I believe the only offering this year in the US is the 5800/R561-equipped SLR, which I'd maybe replace with UDi2, starting with the 6800 crank I already have on my current bike. Only reasons why I'm not going with just a frameset are because it's a complete move to 11 speed for me and I wouldn't have the immediate funds for the build. I'd at least have "stand in" wheels in the meantime, and I could probably sell off my current bike.

All that being said, anyone have input on the frame? Dent-prone? Di2 friendly?


----------



## Italianrider76 (May 13, 2005)

Here's a video review of the 2014 Ultegra spec'd Australian model which I think is the same as what was offered in the U.S. Looks like a great bike.

www.youtube.com/watch?v=h_XE0N_t45A


----------



## Ventruck (Mar 9, 2009)

Italianrider76 said:


> Here's a video review of the 2014 Ultegra spec'd Australian model which I think is the same as what was offered in the U.S. Looks like a great bike.
> 
> www.youtube.com/watch?v=h_XE0N_t45A


Thanks, I did see that vid a bit earlier.
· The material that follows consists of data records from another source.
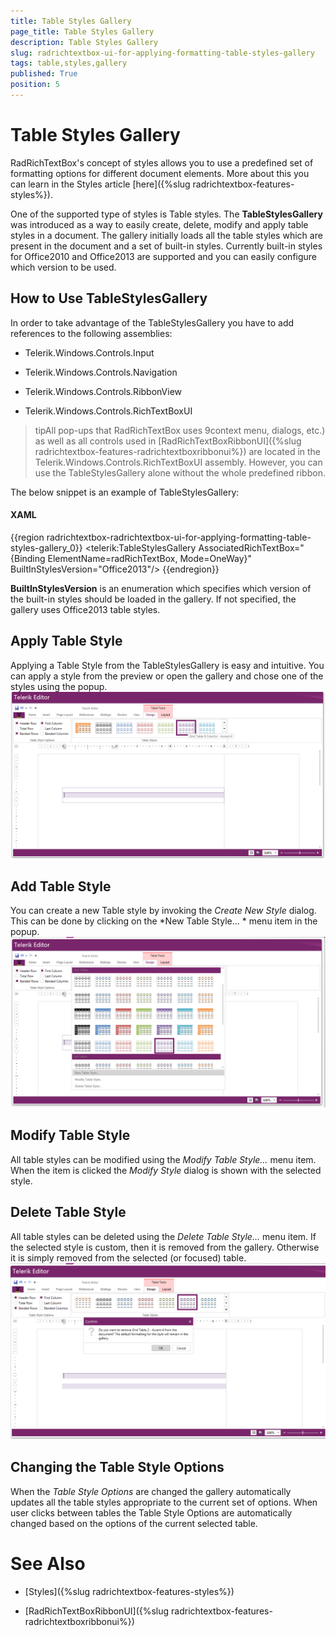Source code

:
 ```yaml
---
title: Table Styles Gallery
page_title: Table Styles Gallery
description: Table Styles Gallery
slug: radrichtextbox-ui-for-applying-formatting-table-styles-gallery
tags: table,styles,gallery
published: True
position: 5
---
```


# Table Styles Gallery



RadRichTextBox's concept of styles allows you to use a predefined set of formatting options for different document elements. More about this you can learn in
        the Styles article
        [here]({%slug radrichtextbox-features-styles%}).
      

One of the supported type of styles is Table styles. The __TableStylesGallery__ was introduced as a way to easily create, delete, modify
        and apply table styles in a document. The gallery initially loads all the table styles which are present in the document and a set of built-in styles.
        Currently built-in styles for Office2010 and Office2013 are supported and you can easily configure which version to be used.
      

## How to Use TableStylesGallery

In order to take advantage of the TableStylesGallery you have to add references to the following assemblies:
        

* Telerik.Windows.Controls.Input
            

* Telerik.Windows.Controls.Navigation
            

* Telerik.Windows.Controls.RibbonView
            

* Telerik.Windows.Controls.RichTextBoxUI
            

>tipAll pop-ups that RadRichTextBox uses 9context menu, dialogs, etc.) as well as all controls used in
            [RadRichTextBoxRibbonUI]({%slug radrichtextbox-features-radrichtextboxribbonui%})
            are located in the Telerik.Windows.Controls.RichTextBoxUI assembly. However, you can use the TableStylesGallery alone without the whole predefined ribbon.
          

The below snippet is an example of TableStylesGallery:
        

#### __XAML__

{{region radrichtextbox-radrichtextbox-ui-for-applying-formatting-table-styles-gallery_0}}
	        <telerik:TableStylesGallery
	            AssociatedRichTextBox="{Binding ElementName=radRichTextBox, Mode=OneWay}"
	            BuiltInStylesVersion="Office2013"/>
	{{endregion}}



__BuiltInStylesVersion__ is an enumeration which specifies which version of the built-in styles should be loaded in the gallery. If not
          specified, the gallery uses Office2013 table styles.
        

## Apply Table Style

Applying a Table Style from the TableStylesGallery is easy and intuitive. You can apply a style from the preview or open the gallery and chose
          one of the styles using the popup.
        ![Rad Rich Text Box UI For Applying Formatting Table Styles Gallery 01](images/RadRichTextBox_UI_For_Applying_Formatting_Table_Styles_Gallery_01.png)

## Add Table Style

You can create a new Table style by invoking the *Create New Style* dialog. This can be done by clicking on the 
          *New Table Style... * menu item in the popup.
        ![Rad Rich Text Box UI For Applying Formatting Table Styles Gallery 02](images/RadRichTextBox_UI_For_Applying_Formatting_Table_Styles_Gallery_02.png)

## Modify Table Style

All table styles can be modified using the *Modify Table Style…* menu item. When the item is clicked the 
          *Modify Style* dialog is shown with the selected style.
        

## Delete Table Style

All table styles can be deleted using the *Delete Table Style…* menu item. If the selected style is custom, then it is 
          removed from the gallery. Otherwise it is simply removed from the selected (or focused) table.
        ![Rad Rich Text Box UI For Applying Formatting Table Styles Gallery 03](images/RadRichTextBox_UI_For_Applying_Formatting_Table_Styles_Gallery_03.png)

## Changing the Table Style Options

When the *Table Style Options* are changed the gallery automatically updates all the table styles appropriate to the current 
          set of options. When user clicks between tables the Table Style Options are automatically changed based on the options of the current selected table.
        

# See Also

 * [Styles]({%slug radrichtextbox-features-styles%})

 * [RadRichTextBoxRibbonUI]({%slug radrichtextbox-features-radrichtextboxribbonui%})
And doing some digging, the mention of a "US version" did catch my attention. I have no clue if it's possible for an LBS to do it, but I'd much prefer the Asian version with the internal routing and nicer seatpost clamp. If not, I might have to bank on eBay or something. The differences visually are night and day for me. :sad:


----------



## Italianrider76 (May 13, 2005)

I agree, the Asian market version looks so much better with the internal cable routing and the seatpost clamp. I'm at a loss as to why Giant would offer 2 different models of essentially the same bike for two different markets. Even though the external cable routing is much easier to maintain, it's reminiscent of an older generation of bikes.


----------